Vídeos nem sempre são datados, embora tenham prazo de validade. E acabam induzindo a percepções erráticas. Voltou a pulular de zap em zap um vídeo que mostra Cascavel no Guinness Book pelo fato de uma indústria local confeccionar a maior bandeira oficial permanentemente hasteada no planeta.

Na gravação aparecem o empresário cascavelense Sergio Roberto Tomasetto e o ex-candidato ao Senado, Marcelo Almeida, na condição de entrevistador. O vídeo é de 2017 e retratava fielmente a realidade daquele momento. De fato, a Bandvel, indústria cascavelense, produziu a gigantesca bandeira de 280 metros quadrados hasteada na Praça dos Três Poderes, em Brasília.

Há pouco mais de dois anos a confecção não está mais a cargo da Bandvel. Como quase tudo no Poder Público, os fornecedores são periodicamente submetidos a certames licitatórios. Uma empresa concorrente da Bandvel ofereceu-se a produzir a bandeira por um terço do valor de mercado, algo como R$ 6,9 mil por unidade. “Esse valor não cobre o custo nem do tecido”, diz Sergio.

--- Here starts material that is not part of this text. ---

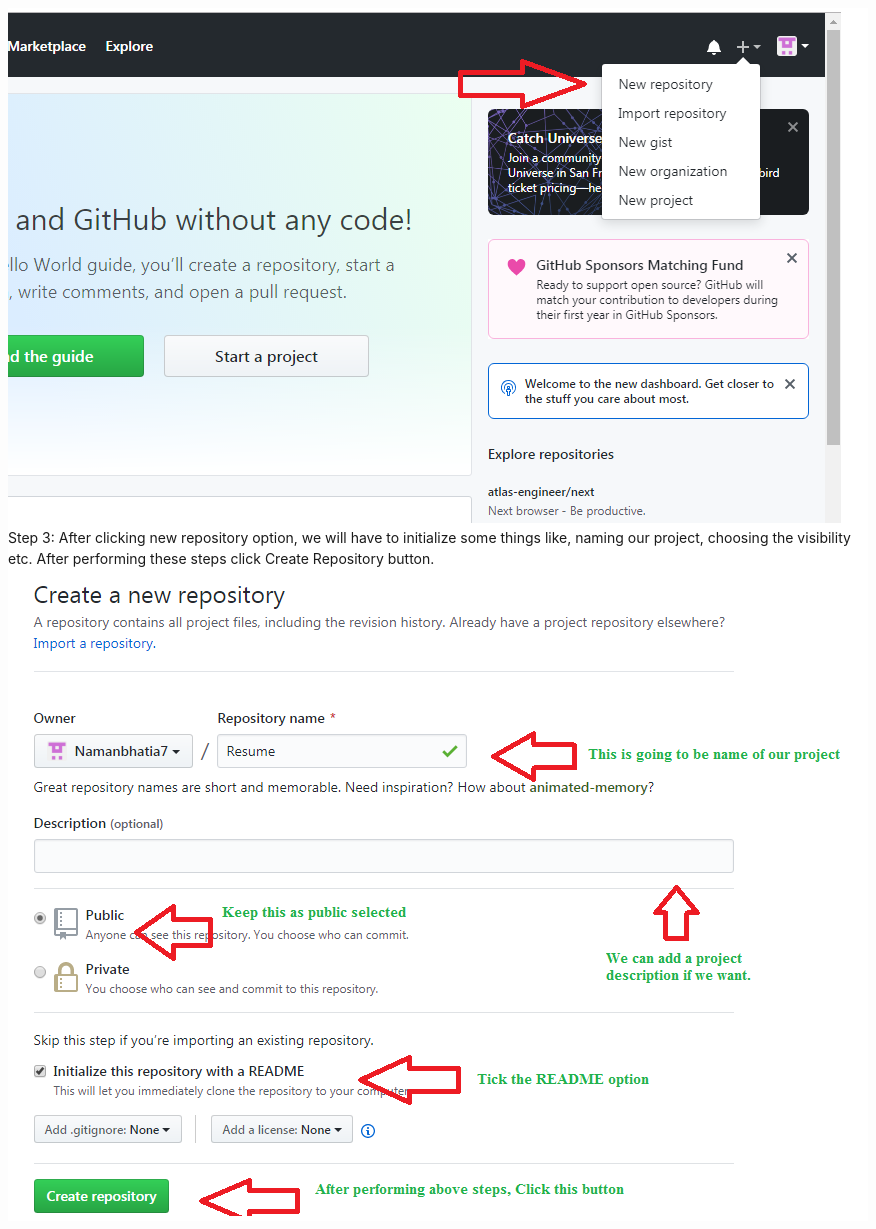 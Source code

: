 ![alt text](image-1.png)  
Step 3: After clicking new repository option, we will have to initialize some things like, naming our project, choosing the visibility etc. After performing these steps click Create Repository button.  
![alt text](image-2.png)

Provavelmente o bandeiroso que assumiu para si a responsabilidade de ornar a Praça dos Três Poderes esteja mesmo pagando para fazê-lo, enriquecendo seu portfólio, frequentando o Guinness. Pode ser por patriotada também.

Nada disso, porém, tira o mérito da Bandvel, menos ainda o conhecimento que ficou. Honrado com a missão de confeccionar a bandeira, Sergio tornou-se um especialista no símbolo nacional.

Ele relata na entrevista a Marcelo Almeida saberes que estão restritos a uma pequena fração de brasileiros.

Sergio sabe apontar a qual estrela do pavilhão corresponde cada um dos Estados da federação. E dá uma aula de história: “A constelação que está na bandeira foi vista no céu do Rio de Janeiro, às 08h30 (12 horas siderais), a partir de um observatório fora da terra, tanto assim que o Cruzeiro do Sul aparece invertido”.

Citando o positivista Augusto Comte, ele explica cada palavra, inclusive a ausente, no lema da bandeira. Amor por princípio, ordem por base, progresso por fim são premissas do positivismo, corrente de pensamento que até hoje influencia cabeças coroadas das Forças Armadas.

Na sequência da aula, Sergio explica que a bandeira é trocada todo mês na Praça dos Três Poderes por imposição legal. E sempre estará tremulando, já que antes de descer a atual, sobe a nova ao seu posto localizado a 100 metros de altura.

Em tempo: a confecção da bandeira pode voltar para Cascavel. Tem licitação novamente no início do próximo ano e o CNPJ do “professor” Sérgio estará lá na disputa. Boa sorte!

 

ANÁLISE

l A palavra “amor”, embora esteja presente na frase original que inspirou o lema na bandeira do Brasil, ficou fora. Para sermos fiéis aos fatos, deveríamos grafar: “Amor, ordem e progresso”. Talvez ao grupo que coube a decisão final pesou o fator concisão. Mais provável, porém, é que “amor” poderia parecer “fraqueza”, algo incompatível com hinos recheados de expressões que remetem para a suposta virilidade dos “patriotas” da época.

 

l Na polarização da política brasileira, há quem diga que determinado agrupamento, movido por projeto de poder, adonou-se da bandeira, da mesma forma que se apoderou da camiseta da Confederação Brasileira de Futebol (CBF). Bobagem. Vestir a bandeira sobre as costas ou na antena do carro não torna ninguém mais patriota que outros.

 

l Para o conceito de patriotismo, quando contaminado por projeto ideológico, há uma frase épica do literato inglês Samuel Johnson: “O patriotismo é o último refúgio dos canalhas”. Sim, a frase é forte e até ofensiva para alguns. Mas é lapidar para a politicalha daqueles “patriotas” de ocasião, que usam as cores do Brasil de dia para saqueá-lo à noite.

 

l Em tempo: a bandeira na Praça dos Três Poderes tremula a igual distância do Judiciário, do Parlamento e da Presidência da República. Não é, portanto, símbolo de governo ou de qualquer agrupamento que reivindica para si a primazia da devoção pátria.